# [Description of the task]
Note how many lines in these entries contain "github", and reply with that number alone.
★ ★ ★
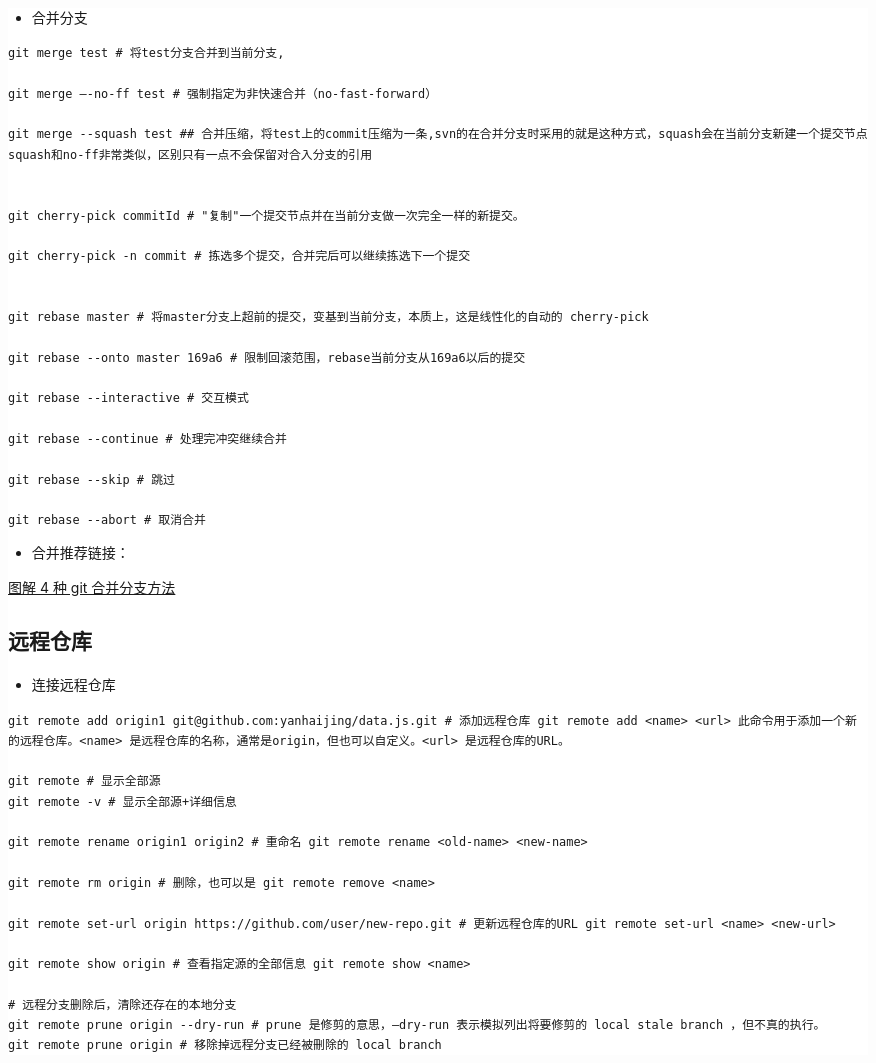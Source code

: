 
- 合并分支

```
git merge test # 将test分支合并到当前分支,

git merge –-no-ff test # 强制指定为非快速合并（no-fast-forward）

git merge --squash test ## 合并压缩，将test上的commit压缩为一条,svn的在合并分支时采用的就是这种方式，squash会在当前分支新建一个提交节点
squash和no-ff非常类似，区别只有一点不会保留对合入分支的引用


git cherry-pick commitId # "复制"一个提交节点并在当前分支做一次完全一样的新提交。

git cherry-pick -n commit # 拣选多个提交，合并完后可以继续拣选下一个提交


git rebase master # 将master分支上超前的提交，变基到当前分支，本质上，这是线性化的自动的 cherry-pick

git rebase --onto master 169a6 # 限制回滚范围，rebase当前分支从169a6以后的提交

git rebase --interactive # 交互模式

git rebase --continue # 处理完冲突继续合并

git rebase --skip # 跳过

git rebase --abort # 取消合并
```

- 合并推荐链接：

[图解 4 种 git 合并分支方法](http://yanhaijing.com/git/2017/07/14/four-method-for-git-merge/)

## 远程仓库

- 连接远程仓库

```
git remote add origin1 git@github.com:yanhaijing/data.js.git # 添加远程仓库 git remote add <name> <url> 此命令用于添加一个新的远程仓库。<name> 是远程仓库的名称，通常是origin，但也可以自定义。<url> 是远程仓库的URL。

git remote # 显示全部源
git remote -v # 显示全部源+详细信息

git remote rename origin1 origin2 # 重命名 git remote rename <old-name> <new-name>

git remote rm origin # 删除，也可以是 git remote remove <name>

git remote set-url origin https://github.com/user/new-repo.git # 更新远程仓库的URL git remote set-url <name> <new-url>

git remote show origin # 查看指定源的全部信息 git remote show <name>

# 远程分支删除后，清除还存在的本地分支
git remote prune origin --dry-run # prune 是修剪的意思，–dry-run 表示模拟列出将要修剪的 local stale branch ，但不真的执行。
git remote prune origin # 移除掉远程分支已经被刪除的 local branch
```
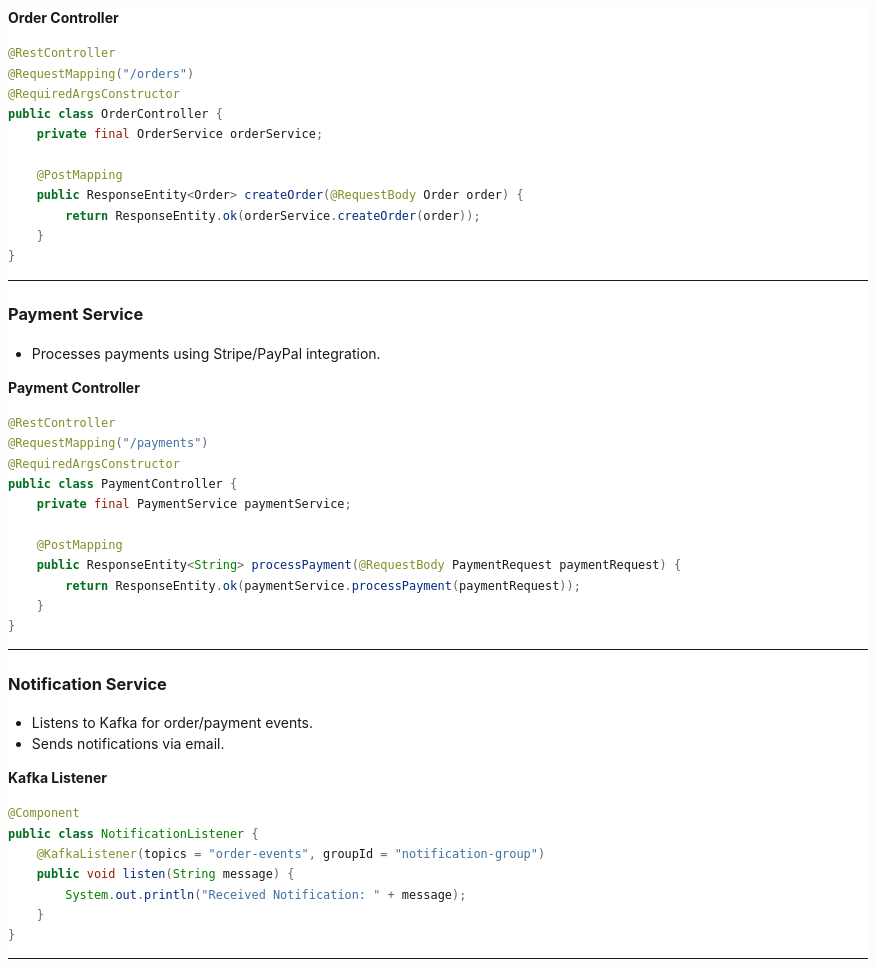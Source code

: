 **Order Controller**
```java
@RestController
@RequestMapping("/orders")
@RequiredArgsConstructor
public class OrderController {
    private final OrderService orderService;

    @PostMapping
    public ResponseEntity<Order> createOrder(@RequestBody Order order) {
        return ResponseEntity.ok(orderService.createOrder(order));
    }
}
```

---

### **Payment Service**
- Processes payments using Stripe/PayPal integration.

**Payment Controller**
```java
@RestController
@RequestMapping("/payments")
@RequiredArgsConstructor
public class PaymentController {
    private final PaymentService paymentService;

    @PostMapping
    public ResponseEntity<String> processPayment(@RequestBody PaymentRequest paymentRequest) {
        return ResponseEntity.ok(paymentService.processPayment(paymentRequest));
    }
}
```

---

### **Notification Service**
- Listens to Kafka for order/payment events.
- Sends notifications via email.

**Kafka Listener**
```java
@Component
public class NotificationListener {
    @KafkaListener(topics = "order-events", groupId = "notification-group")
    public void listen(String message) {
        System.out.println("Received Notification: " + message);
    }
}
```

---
★ ★ ★
# [Solution to the exercise]
2